BEGIN RECORD EXTRACTS
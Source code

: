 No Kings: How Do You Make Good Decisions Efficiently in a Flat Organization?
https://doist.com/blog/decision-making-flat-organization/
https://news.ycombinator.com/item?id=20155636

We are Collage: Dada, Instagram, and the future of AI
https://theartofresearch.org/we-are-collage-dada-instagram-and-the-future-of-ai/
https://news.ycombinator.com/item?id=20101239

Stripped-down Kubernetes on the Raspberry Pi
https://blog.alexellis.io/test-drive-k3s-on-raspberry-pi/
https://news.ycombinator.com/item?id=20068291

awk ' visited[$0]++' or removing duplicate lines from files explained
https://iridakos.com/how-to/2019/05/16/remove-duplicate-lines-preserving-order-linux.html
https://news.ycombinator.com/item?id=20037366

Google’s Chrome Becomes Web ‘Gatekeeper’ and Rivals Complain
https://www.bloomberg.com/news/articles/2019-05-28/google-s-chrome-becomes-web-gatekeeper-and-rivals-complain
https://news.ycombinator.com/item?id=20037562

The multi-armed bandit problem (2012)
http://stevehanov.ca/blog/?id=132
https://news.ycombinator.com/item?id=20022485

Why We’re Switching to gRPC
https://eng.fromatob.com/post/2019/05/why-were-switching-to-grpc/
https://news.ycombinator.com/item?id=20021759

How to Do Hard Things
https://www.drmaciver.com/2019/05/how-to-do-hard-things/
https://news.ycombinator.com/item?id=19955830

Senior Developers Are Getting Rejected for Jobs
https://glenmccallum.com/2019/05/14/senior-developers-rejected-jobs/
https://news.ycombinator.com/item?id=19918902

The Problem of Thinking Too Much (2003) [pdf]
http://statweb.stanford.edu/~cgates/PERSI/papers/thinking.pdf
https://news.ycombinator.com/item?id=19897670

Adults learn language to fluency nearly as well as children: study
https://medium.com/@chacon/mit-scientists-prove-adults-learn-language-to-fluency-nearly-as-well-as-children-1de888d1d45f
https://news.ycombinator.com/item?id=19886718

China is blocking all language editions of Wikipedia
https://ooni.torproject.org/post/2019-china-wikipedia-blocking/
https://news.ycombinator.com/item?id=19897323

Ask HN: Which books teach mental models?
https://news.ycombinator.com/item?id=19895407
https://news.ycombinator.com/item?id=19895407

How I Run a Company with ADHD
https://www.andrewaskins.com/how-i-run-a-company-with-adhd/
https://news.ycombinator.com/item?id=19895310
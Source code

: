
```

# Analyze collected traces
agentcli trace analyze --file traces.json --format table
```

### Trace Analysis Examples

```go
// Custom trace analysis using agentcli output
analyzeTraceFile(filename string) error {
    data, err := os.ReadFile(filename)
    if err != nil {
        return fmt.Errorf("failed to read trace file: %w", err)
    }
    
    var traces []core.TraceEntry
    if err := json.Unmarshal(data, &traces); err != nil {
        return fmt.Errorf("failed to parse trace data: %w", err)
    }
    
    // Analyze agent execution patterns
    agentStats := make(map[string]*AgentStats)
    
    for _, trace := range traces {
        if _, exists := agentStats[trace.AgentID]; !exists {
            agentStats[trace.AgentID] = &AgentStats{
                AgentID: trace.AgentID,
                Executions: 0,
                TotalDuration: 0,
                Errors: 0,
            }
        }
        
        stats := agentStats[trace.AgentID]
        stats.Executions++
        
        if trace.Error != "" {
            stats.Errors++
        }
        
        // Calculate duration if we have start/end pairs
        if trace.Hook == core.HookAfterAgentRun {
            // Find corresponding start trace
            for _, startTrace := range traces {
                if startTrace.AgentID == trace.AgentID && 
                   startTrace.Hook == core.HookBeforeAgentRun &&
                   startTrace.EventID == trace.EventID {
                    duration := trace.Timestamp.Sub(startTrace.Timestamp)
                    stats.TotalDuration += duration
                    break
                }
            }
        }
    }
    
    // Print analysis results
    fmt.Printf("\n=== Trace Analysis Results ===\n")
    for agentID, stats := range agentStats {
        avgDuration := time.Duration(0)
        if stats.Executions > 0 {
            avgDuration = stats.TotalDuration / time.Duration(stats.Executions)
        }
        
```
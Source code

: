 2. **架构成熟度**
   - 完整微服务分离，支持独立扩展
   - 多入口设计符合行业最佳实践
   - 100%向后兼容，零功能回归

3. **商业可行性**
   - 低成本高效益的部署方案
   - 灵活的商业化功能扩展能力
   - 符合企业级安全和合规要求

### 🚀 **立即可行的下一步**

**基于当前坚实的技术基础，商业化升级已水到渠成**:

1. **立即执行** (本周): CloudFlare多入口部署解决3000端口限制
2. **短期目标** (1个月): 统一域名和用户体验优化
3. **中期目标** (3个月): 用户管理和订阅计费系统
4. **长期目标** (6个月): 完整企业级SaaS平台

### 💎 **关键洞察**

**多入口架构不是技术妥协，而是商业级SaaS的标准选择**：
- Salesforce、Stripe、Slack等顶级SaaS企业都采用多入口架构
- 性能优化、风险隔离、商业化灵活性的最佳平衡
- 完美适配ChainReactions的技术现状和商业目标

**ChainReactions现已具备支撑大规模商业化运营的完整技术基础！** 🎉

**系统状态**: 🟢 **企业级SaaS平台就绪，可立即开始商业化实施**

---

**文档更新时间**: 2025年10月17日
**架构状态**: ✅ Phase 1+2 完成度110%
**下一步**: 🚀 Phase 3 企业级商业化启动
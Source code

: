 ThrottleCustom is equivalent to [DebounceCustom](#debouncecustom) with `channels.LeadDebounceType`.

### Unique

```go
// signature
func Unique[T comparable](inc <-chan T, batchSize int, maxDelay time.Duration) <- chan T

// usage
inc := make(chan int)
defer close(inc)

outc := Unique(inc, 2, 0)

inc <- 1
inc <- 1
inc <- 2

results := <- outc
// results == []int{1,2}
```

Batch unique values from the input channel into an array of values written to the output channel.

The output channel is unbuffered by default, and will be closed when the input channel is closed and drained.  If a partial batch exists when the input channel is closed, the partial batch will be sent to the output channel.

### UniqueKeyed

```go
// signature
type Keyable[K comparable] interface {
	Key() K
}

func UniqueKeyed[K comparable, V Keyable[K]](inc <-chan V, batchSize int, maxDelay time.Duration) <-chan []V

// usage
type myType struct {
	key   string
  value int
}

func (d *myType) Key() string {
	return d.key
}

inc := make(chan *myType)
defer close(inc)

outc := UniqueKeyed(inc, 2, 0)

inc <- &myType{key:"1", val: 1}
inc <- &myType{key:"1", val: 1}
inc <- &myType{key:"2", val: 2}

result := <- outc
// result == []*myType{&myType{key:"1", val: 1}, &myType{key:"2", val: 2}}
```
END RECORD EXTRACTS
WHAT YOU SHOULD DO:
Reproduce the listing above in full, word for word.

ANSWER BOX:
Source code

: No Kings: How Do You Make Good Decisions Efficiently in a Flat Organization?
https://doist.com/blog/decision-making-flat-organization/
https://news.ycombinator.com/item?id=20155636

We are Collage: Dada, Instagram, and the future of AI
https://theartofresearch.org/we-are-collage-dada-instagram-and-the-future-of-ai/
https://news.ycombinator.com/item?id=20101239

Stripped-down Kubernetes on the Raspberry Pi
https://blog.alexellis.io/test-drive-k3s-on-raspberry-pi/
https://news.ycombinator.com/item?id=20068291

awk ' visited[$0]++' or removing duplicate lines from files explained
https://iridakos.com/how-to/2019/05/16/remove-duplicate-lines-preserving-order-linux.html
https://news.ycombinator.com/item?id=20037366

Google’s Chrome Becomes Web ‘Gatekeeper’ and Rivals Complain
https://www.bloomberg.com/news/articles/2019-05-28/google-s-chrome-becomes-web-gatekeeper-and-rivals-complain
https://news.ycombinator.com/item?id=20037562

The multi-armed bandit problem (2012)
http://stevehanov.ca/blog/?id=132
https://news.ycombinator.com/item?id=20022485

Why We’re Switching to gRPC
https://eng.fromatob.com/post/2019/05/why-were-switching-to-grpc/
https://news.ycombinator.com/item?id=20021759

How to Do Hard Things
https://www.drmaciver.com/2019/05/how-to-do-hard-things/
https://news.ycombinator.com/item?id=19955830

Senior Developers Are Getting Rejected for Jobs
https://glenmccallum.com/2019/05/14/senior-developers-rejected-jobs/
https://news.ycombinator.com/item?id=19918902

The Problem of Thinking Too Much (2003) [pdf]
http://statweb.stanford.edu/~cgates/PERSI/papers/thinking.pdf
https://news.ycombinator.com/item?id=19897670

Adults learn language to fluency nearly as well as children: study
https://medium.com/@chacon/mit-scientists-prove-adults-learn-language-to-fluency-nearly-as-well-as-children-1de888d1d45f
https://news.ycombinator.com/item?id=19886718

China is blocking all language editions of Wikipedia
https://ooni.torproject.org/post/2019-china-wikipedia-blocking/
https://news.ycombinator.com/item?id=19897323

Ask HN: Which books teach mental models?
https://news.ycombinator.com/item?id=19895407
https://news.ycombinator.com/item?id=19895407

How I Run a Company with ADHD
https://www.andrewaskins.com/how-i-run-a-company-with-adhd/
https://news.ycombinator.com/item?id=19895310
Source code

:
```

# Analyze collected traces
agentcli trace analyze --file traces.json --format table
```

### Trace Analysis Examples

```go
// Custom trace analysis using agentcli output
analyzeTraceFile(filename string) error {
    data, err := os.ReadFile(filename)
    if err != nil {
        return fmt.Errorf("failed to read trace file: %w", err)
    }
    
    var traces []core.TraceEntry
    if err := json.Unmarshal(data, &traces); err != nil {
        return fmt.Errorf("failed to parse trace data: %w", err)
    }
    
    // Analyze agent execution patterns
    agentStats := make(map[string]*AgentStats)
    
    for _, trace := range traces {
        if _, exists := agentStats[trace.AgentID]; !exists {
            agentStats[trace.AgentID] = &AgentStats{
                AgentID: trace.AgentID,
                Executions: 0,
                TotalDuration: 0,
                Errors: 0,
            }
        }
        
        stats := agentStats[trace.AgentID]
        stats.Executions++
        
        if trace.Error != "" {
            stats.Errors++
        }
        
        // Calculate duration if we have start/end pairs
        if trace.Hook == core.HookAfterAgentRun {
            // Find corresponding start trace
            for _, startTrace := range traces {
                if startTrace.AgentID == trace.AgentID && 
                   startTrace.Hook == core.HookBeforeAgentRun &&
                   startTrace.EventID == trace.EventID {
                    duration := trace.Timestamp.Sub(startTrace.Timestamp)
                    stats.TotalDuration += duration
                    break
                }
            }
        }
    }
    
    // Print analysis results
    fmt.Printf("\n=== Trace Analysis Results ===\n")
    for agentID, stats := range agentStats {
        avgDuration := time.Duration(0)
        if stats.Executions > 0 {
            avgDuration = stats.TotalDuration / time.Duration(stats.Executions)
        }
        
```
Source code

: 2. **架构成熟度**
   - 完整微服务分离，支持独立扩展
   - 多入口设计符合行业最佳实践
   - 100%向后兼容，零功能回归

3. **商业可行性**
   - 低成本高效益的部署方案
   - 灵活的商业化功能扩展能力
   - 符合企业级安全和合规要求

### 🚀 **立即可行的下一步**

**基于当前坚实的技术基础，商业化升级已水到渠成**:

1. **立即执行** (本周): CloudFlare多入口部署解决3000端口限制
2. **短期目标** (1个月): 统一域名和用户体验优化
3. **中期目标** (3个月): 用户管理和订阅计费系统
4. **长期目标** (6个月): 完整企业级SaaS平台

### 💎 **关键洞察**

**多入口架构不是技术妥协，而是商业级SaaS的标准选择**：
- Salesforce、Stripe、Slack等顶级SaaS企业都采用多入口架构
- 性能优化、风险隔离、商业化灵活性的最佳平衡
- 完美适配ChainReactions的技术现状和商业目标

**ChainReactions现已具备支撑大规模商业化运营的完整技术基础！** 🎉

**系统状态**: 🟢 **企业级SaaS平台就绪，可立即开始商业化实施**

---

**文档更新时间**: 2025年10月17日
**架构状态**: ✅ Phase 1+2 完成度110%
**下一步**: 🚀 Phase 3 企业级商业化启动
Source code

: ThrottleCustom is equivalent to [DebounceCustom](#debouncecustom) with `channels.LeadDebounceType`.

### Unique

```go
// signature
func Unique[T comparable](inc <-chan T, batchSize int, maxDelay time.Duration) <- chan T

// usage
inc := make(chan int)
defer close(inc)

outc := Unique(inc, 2, 0)

inc <- 1
inc <- 1
inc <- 2

results := <- outc
// results == []int{1,2}
```

Batch unique values from the input channel into an array of values written to the output channel.

The output channel is unbuffered by default, and will be closed when the input channel is closed and drained.  If a partial batch exists when the input channel is closed, the partial batch will be sent to the output channel.

### UniqueKeyed

```go
// signature
type Keyable[K comparable] interface {
	Key() K
}

func UniqueKeyed[K comparable, V Keyable[K]](inc <-chan V, batchSize int, maxDelay time.Duration) <-chan []V

// usage
type myType struct {
	key   string
  value int
}

func (d *myType) Key() string {
	return d.key
}

inc := make(chan *myType)
defer close(inc)

outc := UniqueKeyed(inc, 2, 0)

inc <- &myType{key:"1", val: 1}
inc <- &myType{key:"1", val: 1}
inc <- &myType{key:"2", val: 2}

result := <- outc
// result == []*myType{&myType{key:"1", val: 1}, &myType{key:"2", val: 2}}
```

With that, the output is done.